On multi-tenant or shared hosts, any local user can read the configuration file once it has been restored. Configuration files of this type frequently contain API keys, database connection strings, tokens, and other sensitive material. The exploitation requires only local shell access and basic filesystem read permissions.
The issue maps to CWE-732: Incorrect Permission Assignment for Critical Resource. It is a confidentiality-only impact with no integrity or availability consequences as scored in the CVSS 4.0 vector. See the VulnCheck Advisory for additional technical context.
Root Cause
The recovery logic writes OpenClaw.json using default process umask behavior rather than explicitly setting restrictive modes such as 0600. The original configuration file may have correct permissions, but the recovery path overwrites this hardening. As a result, the restored file inherits permissions that grant read access to other local users.
Attack Vector
Exploitation requires local access to the host running OpenClaw. An attacker with a normal user account waits for or triggers a configuration recovery event. Once the recovery completes, the attacker reads OpenClaw.json directly from disk using standard tools such as cat, cp, or less. No interaction with the OpenClaw process itself is required.
No verified proof-of-concept code is available for this issue. See the
GitHub Security Advisory GHSA-rwp6-7w3q-75fq and the VulnCheck advisory
for authoritative technical details on the recovery path behavior.
Detection Methods for CVE-2026-53856
Indicators of Compromise
- Presence of OpenClaw.json with permissions broader than 0600 or owner-only access
- Unexpected read access entries in filesystem audit logs targeting OpenClaw.json
- Local user processes opening OpenClaw.json outside the OpenClaw service account
- Configuration recovery events in OpenClaw logs followed by access from non-owner users
Detection Strategies
- Audit filesystem permissions on all OpenClaw.json instances using stat or find -perm sweeps
- Enable Linux audit rules (auditd) on the OpenClaw configuration directory to record open and read syscalls
- Correlate OpenClaw recovery log entries with subsequent file access by non-service accounts
- Compare deployed OpenClaw version against 2026.4.24 to identify vulnerable hosts
Monitoring Recommendations
- Continuously monitor permission state of configuration files in OpenClaw deployments
- Alert on any write to OpenClaw.json that results in group or world-readable modes
- Track local logon and shell activity on hosts running OpenClaw on shared infrastructure
- Forward filesystem audit events to a centralized logging or SIEM platform for correlation
How to Mitigate CVE-2026-53856
Immediate Actions Required
- Upgrade OpenClaw to version 2026.4.24 or later on all affected hosts
- Inventory existing OpenClaw.json files and reset permissions to owner-only (chmod 600)

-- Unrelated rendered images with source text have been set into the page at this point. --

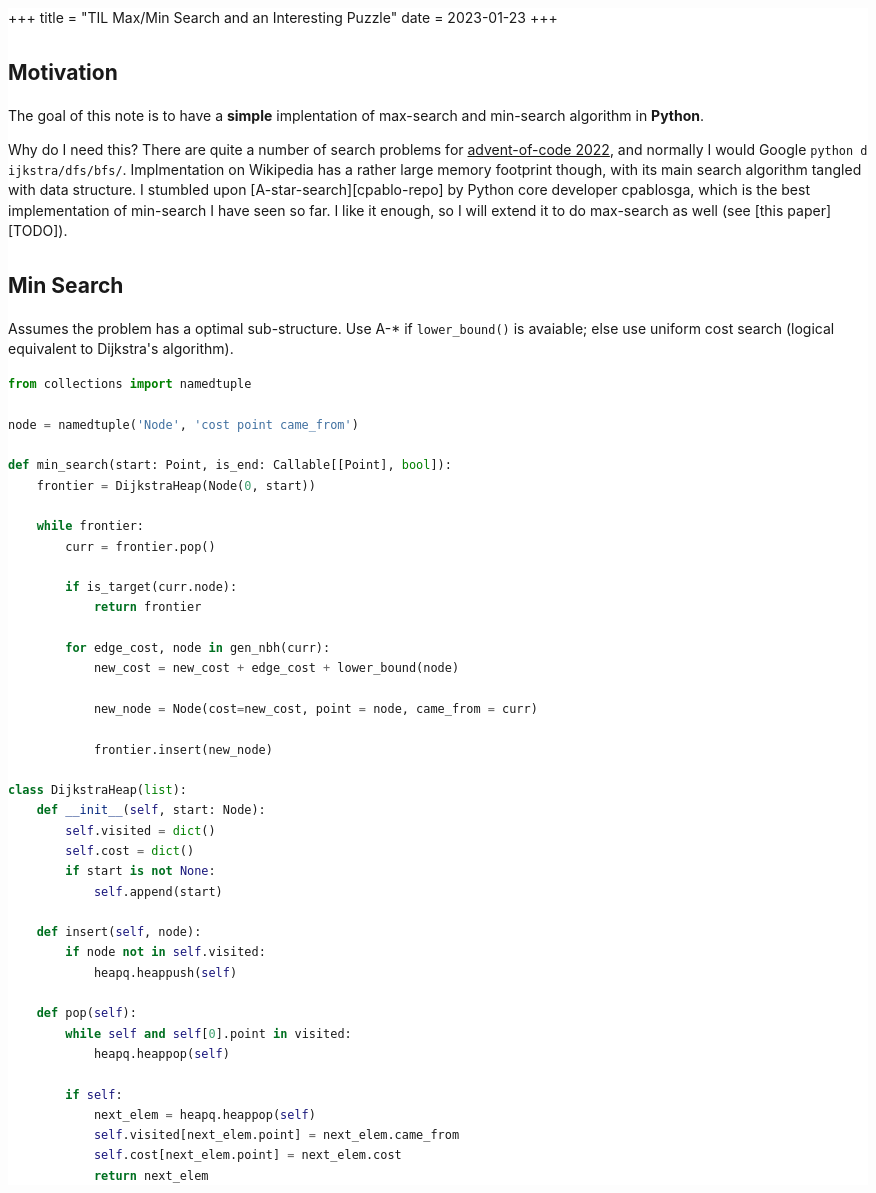 +++
title = "TIL Max/Min Search and an Interesting Puzzle"
date = 2023-01-23
+++

## Motivation

The goal of this note is to have a **simple** implentation of max-search and min-search algorithm in **Python**.

Why do I need this? There are quite a number of search problems for [advent-of-code 2022](https://adventofcode.com/2022), and normally I would Google `python dijkstra/dfs/bfs/`. Implmentation on Wikipedia has a rather large memory footprint though, with its main search algorithm tangled with data structure. I stumbled upon [A-star-search][cpablo-repo] by Python core developer cpablosga, which is the best implementation of min-search I have seen so far. I like it enough, so I will extend it to do max-search as well (see [this paper][TODO]).

## Min Search

Assumes the problem has a optimal sub-structure. Use A-\* if `lower_bound()` is avaiable; else use uniform cost search (logical equivalent to Dijkstra's algorithm).

```python
from collections import namedtuple

node = namedtuple('Node', 'cost point came_from')

def min_search(start: Point, is_end: Callable[[Point], bool]):
    frontier = DijkstraHeap(Node(0, start))

    while frontier:
        curr = frontier.pop()

        if is_target(curr.node):
            return frontier

        for edge_cost, node in gen_nbh(curr):
            new_cost = new_cost + edge_cost + lower_bound(node)

            new_node = Node(cost=new_cost, point = node, came_from = curr)

            frontier.insert(new_node)

class DijkstraHeap(list):
    def __init__(self, start: Node):
        self.visited = dict()
        self.cost = dict()
        if start is not None:
            self.append(start)

    def insert(self, node):
        if node not in self.visited:
            heapq.heappush(self)

    def pop(self):
        while self and self[0].point in visited:
            heapq.heappop(self)

        if self:
            next_elem = heapq.heappop(self)
            self.visited[next_elem.point] = next_elem.came_from
            self.cost[next_elem.point] = next_elem.cost
            return next_elem
```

- Rotate any secrets, tokens, or credentials previously stored in OpenClaw.json
- Restrict shell access on shared hosts running OpenClaw to trusted administrators
Patch Information
The vendor addressed the issue in OpenClaw 2026.4.24. Review the GitHub Security Advisory GHSA-rwp6-7w3q-75fq for the authoritative fix description and version metadata. Package consumers should update through npm or their dependency manager and verify the installed version after upgrade.
Workarounds
- Manually enforce chmod 600 OpenClaw.json after any recovery event until patching is complete
- Run OpenClaw under a dedicated service account on a host without other local users
- Move sensitive values out of OpenClaw.json into an external secrets manager
- Apply a restrictive umask (such as 0077) to the OpenClaw process environment
# Verify and harden OpenClaw configuration file permissions
stat -c '%a %U %G %n' /path/to/OpenClaw.json
chown openclaw:openclaw /path/to/OpenClaw.json
chmod 600 /path/to/OpenClaw.json
# Confirm the patched version is installed
npm ls openclaw | grep -E '2026\.4\.(2[4-9]|[3-9][0-9])'
Disclaimer: This content was generated using AI. While we strive for accuracy, please verify critical information with official sources.